I want to leave you all with something to ponder….
I used to love the lyrics of this one particular song & I’ve been hearing it echo through my mind lately, playing again & again like a mantra….
“We’ll make great pets, we’ll make great pets”….
It sounds wild & it’s certainly hard to imagine, but humor me for a moment & tap into your 7-year-old self. Think about how you would want to be treated if you were a pet. What if humans were no longer the reigning head of the food chain on this planet? Imagine that some great society of powerful beings from some other faraway galaxy took over our planet & we (humans) fell a rung or two down the ladder. What if we became pets? Well, I’m here to tell ya… I would prayerfully hope for a keeper who would feed me ripe, warm blueberries off the vine & allow me to breathe fresh, clean air all day & night. I’d wish for the freedom to take long, meandering walks through the woods & to snooze in the warm, evening sunset anytime I wish. I would hope that after a leisurely, calm day spent exploring nature’s goodness, enjoying clean, cool water & dining on healthy, tasty sustenance, I’d be provided with a soft, cozy bed to lay my head. But more importantly, I’d pray that when my time comes to a close on this earth, it would be as gentle, humane, brief & dignified of an ending as possible.

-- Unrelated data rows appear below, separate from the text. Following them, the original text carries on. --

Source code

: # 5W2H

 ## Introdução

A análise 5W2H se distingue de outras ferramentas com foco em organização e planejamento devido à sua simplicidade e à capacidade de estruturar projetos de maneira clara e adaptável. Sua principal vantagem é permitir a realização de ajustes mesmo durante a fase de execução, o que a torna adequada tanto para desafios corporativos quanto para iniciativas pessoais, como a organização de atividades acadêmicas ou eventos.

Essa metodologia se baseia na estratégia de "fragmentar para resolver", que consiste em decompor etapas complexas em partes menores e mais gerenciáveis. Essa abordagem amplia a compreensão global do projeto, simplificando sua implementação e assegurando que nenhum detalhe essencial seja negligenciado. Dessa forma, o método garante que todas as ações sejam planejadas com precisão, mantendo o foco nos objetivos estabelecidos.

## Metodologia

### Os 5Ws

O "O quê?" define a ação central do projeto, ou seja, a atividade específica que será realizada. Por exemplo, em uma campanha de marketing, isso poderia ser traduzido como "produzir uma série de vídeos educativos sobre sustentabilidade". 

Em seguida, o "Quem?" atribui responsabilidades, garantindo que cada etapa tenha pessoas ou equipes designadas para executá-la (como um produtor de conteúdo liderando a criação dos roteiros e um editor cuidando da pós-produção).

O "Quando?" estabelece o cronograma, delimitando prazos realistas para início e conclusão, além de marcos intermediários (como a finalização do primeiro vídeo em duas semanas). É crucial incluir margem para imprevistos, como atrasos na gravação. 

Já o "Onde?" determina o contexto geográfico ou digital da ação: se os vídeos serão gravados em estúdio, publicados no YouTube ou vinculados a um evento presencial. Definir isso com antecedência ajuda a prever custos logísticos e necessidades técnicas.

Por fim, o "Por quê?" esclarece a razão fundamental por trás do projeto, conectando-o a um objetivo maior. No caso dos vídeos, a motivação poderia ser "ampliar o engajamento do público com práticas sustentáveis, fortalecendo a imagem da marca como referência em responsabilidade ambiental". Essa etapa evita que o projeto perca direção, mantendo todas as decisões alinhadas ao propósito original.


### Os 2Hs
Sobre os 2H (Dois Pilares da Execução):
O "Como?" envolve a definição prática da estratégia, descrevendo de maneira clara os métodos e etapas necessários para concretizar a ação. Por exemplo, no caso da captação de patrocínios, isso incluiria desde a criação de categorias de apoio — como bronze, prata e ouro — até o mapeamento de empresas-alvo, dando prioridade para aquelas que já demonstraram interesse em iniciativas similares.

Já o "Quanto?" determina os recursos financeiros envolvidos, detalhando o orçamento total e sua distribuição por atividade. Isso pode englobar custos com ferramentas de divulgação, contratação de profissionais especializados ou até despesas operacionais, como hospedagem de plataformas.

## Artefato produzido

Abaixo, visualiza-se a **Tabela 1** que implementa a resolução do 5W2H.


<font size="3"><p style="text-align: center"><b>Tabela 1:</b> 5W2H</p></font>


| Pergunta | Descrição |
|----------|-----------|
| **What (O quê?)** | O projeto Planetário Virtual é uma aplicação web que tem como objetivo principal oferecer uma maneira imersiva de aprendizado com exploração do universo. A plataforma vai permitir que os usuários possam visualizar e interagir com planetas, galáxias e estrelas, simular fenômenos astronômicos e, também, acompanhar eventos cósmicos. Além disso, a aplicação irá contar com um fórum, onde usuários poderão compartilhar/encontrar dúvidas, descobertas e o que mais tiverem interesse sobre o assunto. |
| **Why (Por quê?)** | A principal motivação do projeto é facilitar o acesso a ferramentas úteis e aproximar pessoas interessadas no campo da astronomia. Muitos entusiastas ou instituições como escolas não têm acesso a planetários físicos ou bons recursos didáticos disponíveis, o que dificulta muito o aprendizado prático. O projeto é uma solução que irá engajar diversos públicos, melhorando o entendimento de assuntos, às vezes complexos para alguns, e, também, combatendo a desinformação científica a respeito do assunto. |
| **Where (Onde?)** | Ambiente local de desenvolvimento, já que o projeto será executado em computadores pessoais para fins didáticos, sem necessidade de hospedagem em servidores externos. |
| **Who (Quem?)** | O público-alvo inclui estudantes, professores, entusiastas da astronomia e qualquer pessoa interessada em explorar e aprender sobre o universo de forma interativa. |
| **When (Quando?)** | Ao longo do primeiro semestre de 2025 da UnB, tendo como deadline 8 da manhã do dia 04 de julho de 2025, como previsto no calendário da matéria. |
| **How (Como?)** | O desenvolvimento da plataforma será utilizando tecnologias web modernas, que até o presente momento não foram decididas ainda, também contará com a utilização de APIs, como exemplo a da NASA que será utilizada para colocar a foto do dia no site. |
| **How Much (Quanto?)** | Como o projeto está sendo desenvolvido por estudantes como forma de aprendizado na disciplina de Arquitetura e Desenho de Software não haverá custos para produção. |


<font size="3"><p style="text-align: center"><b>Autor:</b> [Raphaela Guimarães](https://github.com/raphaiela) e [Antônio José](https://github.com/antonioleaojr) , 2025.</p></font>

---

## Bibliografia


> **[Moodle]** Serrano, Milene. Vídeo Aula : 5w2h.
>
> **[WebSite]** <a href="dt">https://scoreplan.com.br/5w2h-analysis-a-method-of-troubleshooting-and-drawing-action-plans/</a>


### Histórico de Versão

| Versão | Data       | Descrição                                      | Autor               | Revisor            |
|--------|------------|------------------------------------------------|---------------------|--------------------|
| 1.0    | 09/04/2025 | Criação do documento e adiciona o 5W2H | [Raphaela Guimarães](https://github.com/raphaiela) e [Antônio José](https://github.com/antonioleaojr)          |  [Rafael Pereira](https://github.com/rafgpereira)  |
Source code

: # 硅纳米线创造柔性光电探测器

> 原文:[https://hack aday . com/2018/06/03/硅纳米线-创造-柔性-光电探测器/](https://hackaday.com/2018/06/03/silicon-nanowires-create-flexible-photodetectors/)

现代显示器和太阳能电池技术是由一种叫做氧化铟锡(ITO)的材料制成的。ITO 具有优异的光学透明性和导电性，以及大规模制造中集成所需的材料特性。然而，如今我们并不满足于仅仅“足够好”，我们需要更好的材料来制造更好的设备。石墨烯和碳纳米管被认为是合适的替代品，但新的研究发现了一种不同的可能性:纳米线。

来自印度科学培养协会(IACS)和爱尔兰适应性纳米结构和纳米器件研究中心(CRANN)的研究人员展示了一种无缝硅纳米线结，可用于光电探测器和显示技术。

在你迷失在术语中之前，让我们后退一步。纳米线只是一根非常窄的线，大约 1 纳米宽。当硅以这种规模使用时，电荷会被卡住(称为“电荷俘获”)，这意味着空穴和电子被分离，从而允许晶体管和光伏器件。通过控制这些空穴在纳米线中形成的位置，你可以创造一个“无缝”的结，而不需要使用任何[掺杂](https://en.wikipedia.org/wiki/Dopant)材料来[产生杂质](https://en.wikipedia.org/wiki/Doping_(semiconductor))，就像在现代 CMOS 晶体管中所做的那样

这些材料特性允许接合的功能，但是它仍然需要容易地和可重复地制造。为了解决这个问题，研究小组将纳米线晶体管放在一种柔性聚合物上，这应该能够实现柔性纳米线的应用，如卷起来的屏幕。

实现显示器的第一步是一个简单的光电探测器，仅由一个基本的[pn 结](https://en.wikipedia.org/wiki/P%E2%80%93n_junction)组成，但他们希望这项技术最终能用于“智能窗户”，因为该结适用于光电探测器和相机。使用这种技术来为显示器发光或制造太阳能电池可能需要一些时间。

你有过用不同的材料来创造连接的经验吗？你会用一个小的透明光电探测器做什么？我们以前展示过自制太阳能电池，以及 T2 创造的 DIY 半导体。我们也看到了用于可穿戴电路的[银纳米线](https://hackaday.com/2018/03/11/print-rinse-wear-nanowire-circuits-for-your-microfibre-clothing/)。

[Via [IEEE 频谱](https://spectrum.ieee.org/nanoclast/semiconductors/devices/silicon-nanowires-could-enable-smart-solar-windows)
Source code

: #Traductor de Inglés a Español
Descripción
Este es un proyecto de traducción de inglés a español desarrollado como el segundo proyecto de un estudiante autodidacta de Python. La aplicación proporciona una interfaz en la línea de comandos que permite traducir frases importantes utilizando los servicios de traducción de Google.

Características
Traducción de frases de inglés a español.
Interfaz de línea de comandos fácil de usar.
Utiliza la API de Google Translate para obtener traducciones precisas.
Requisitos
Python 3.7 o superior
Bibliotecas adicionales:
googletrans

This wasn’t easy for me. Every new task in this new life does not happen on cloud 9. But I’m truly living my bliss in the love-light of a grateful heart & a life we have created & would not trade for anything under the sun.
ABOVE: My precious Teagan, mourning the loss of Pedro. We decided to spend the day at the beach. Sometimes ya just need the salty sea to wash away your salty tears.
ABOVE: Teagan & I spent most of Sunday canning our garden goodies. Therapeutic & delicious!
ABOVE: My sweet friend in Hawaii shared this fab, healthy salsa recipe idea! Blueberries, jalapeno, red onion, cilantro & salt! Thanks Linds! ALOHA!
ABOVE: I realize I do look evil in this photo, but I’m truly joyful to know we are harvesting the right way, with the right heart. I’m a softy… Promise.
ABOVE: Dunking prior to feather removal.
ABOVE: Chanda & I finishing my first harvest.